» **WHAT TO PRODUCE**:
Among the lines of the material, copy those that hold the string "created".

» **GIVEN DATA**:
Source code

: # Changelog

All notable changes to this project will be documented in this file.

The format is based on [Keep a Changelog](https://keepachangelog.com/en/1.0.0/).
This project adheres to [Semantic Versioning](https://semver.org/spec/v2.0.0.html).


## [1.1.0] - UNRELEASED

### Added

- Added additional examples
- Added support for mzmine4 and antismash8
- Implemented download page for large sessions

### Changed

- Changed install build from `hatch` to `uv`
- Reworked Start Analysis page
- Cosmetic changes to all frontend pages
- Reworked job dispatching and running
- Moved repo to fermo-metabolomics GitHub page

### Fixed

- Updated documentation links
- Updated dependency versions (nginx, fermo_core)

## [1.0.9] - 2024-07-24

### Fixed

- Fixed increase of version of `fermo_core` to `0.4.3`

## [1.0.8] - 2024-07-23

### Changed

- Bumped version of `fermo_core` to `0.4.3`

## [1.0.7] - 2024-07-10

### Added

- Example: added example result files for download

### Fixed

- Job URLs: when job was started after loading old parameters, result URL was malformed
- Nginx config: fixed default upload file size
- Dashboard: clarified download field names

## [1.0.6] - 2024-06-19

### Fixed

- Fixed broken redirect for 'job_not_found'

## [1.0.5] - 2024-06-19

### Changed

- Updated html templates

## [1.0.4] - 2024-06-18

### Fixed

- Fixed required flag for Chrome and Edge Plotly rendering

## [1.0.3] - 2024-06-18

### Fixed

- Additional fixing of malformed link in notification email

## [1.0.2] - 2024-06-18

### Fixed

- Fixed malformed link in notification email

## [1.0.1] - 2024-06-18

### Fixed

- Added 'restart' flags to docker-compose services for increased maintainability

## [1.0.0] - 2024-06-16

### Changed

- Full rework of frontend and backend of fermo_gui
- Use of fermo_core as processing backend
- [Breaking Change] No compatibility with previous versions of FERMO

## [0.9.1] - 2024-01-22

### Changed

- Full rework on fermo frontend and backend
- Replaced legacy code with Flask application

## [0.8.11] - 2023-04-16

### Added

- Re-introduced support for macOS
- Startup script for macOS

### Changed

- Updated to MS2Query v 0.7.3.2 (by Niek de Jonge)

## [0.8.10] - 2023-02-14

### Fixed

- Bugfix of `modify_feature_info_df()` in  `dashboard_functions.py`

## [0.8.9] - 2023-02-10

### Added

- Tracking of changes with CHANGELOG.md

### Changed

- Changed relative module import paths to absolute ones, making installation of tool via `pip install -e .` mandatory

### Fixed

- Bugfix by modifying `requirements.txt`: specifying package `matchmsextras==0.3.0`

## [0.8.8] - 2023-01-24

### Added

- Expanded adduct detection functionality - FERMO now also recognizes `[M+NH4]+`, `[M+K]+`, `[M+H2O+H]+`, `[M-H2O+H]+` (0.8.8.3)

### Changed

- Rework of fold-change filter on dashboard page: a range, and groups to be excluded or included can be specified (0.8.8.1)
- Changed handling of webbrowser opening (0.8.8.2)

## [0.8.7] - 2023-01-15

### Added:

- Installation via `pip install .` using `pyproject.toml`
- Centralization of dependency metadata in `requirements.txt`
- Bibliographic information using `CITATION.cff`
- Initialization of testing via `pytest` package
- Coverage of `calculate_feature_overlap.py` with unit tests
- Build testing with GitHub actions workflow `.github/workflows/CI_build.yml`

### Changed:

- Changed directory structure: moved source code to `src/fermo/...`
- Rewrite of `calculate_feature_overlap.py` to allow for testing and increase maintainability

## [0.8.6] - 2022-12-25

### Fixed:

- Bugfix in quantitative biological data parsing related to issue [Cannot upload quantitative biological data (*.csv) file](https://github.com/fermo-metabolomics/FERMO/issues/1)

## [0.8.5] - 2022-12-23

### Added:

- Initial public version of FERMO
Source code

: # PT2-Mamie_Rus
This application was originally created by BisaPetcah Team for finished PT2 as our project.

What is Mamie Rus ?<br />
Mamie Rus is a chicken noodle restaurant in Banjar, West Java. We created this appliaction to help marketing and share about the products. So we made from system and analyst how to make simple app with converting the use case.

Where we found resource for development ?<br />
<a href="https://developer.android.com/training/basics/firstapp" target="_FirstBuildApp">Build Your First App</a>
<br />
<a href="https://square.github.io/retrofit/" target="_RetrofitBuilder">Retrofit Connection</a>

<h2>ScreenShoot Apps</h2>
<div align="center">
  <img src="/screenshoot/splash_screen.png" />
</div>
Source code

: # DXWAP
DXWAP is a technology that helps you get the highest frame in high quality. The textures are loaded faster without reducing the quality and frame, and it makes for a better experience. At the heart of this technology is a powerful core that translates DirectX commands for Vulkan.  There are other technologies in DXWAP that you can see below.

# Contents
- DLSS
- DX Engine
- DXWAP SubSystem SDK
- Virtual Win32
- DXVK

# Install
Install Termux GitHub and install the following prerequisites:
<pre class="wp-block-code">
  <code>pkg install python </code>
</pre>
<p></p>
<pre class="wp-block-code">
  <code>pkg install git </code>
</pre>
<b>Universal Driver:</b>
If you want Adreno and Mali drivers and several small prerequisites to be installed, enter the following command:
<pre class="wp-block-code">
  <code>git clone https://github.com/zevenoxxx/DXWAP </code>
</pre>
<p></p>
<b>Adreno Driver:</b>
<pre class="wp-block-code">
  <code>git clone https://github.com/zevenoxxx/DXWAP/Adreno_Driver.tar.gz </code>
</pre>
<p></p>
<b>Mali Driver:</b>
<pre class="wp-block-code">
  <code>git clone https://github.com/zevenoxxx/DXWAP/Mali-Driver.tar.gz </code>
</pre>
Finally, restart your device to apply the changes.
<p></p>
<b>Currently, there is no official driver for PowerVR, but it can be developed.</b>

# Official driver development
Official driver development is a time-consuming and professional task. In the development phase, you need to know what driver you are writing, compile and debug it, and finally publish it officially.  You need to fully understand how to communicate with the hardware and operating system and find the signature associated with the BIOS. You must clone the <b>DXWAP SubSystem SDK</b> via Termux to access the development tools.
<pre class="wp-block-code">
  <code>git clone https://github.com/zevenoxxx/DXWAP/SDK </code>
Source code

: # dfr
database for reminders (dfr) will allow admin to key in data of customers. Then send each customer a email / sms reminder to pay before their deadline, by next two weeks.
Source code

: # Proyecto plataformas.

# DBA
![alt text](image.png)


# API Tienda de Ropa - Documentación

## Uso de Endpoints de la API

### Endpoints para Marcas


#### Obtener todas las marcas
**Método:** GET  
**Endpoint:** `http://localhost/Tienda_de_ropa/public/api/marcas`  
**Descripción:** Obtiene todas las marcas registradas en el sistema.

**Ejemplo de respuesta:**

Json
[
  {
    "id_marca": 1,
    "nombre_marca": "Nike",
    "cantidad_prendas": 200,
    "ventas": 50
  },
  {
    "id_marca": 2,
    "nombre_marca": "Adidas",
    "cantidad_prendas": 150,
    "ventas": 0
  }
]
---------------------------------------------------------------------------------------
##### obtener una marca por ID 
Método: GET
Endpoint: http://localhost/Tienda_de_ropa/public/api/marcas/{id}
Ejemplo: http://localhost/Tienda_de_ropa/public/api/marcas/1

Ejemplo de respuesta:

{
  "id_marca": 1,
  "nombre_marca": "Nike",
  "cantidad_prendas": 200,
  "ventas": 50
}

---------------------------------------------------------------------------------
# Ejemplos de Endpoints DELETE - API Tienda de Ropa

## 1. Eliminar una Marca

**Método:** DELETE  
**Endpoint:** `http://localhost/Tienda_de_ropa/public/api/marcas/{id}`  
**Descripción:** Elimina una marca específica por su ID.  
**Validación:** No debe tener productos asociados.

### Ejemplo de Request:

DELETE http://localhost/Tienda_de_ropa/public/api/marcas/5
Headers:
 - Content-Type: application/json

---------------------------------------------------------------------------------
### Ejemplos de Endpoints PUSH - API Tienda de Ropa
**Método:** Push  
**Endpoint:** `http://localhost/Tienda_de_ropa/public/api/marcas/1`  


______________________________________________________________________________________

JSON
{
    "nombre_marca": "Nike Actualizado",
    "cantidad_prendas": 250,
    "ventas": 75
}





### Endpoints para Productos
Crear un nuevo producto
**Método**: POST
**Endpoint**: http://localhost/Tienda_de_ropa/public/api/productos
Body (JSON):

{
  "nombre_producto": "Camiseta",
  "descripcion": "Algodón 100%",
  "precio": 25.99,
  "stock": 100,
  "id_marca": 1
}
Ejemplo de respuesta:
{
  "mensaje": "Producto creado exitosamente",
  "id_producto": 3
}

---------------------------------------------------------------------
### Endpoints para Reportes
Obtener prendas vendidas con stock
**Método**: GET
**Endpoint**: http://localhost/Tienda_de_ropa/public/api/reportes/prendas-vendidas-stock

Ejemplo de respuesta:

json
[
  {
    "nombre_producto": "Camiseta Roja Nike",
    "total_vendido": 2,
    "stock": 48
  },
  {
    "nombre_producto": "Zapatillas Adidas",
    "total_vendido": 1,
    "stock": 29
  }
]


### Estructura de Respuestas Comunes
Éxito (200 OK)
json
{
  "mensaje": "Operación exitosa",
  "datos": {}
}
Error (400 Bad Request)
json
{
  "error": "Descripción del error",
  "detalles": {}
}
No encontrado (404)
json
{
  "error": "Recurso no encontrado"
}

» **TASK SOLUTION**:
This application was originally created by BisaPetcah Team for finished PT2 as our project.
Mamie Rus is a chicken noodle restaurant in Banjar, West Java. We created this appliaction to help marketing and share about the products. So we made from system and analyst how to make simple app with converting the use case.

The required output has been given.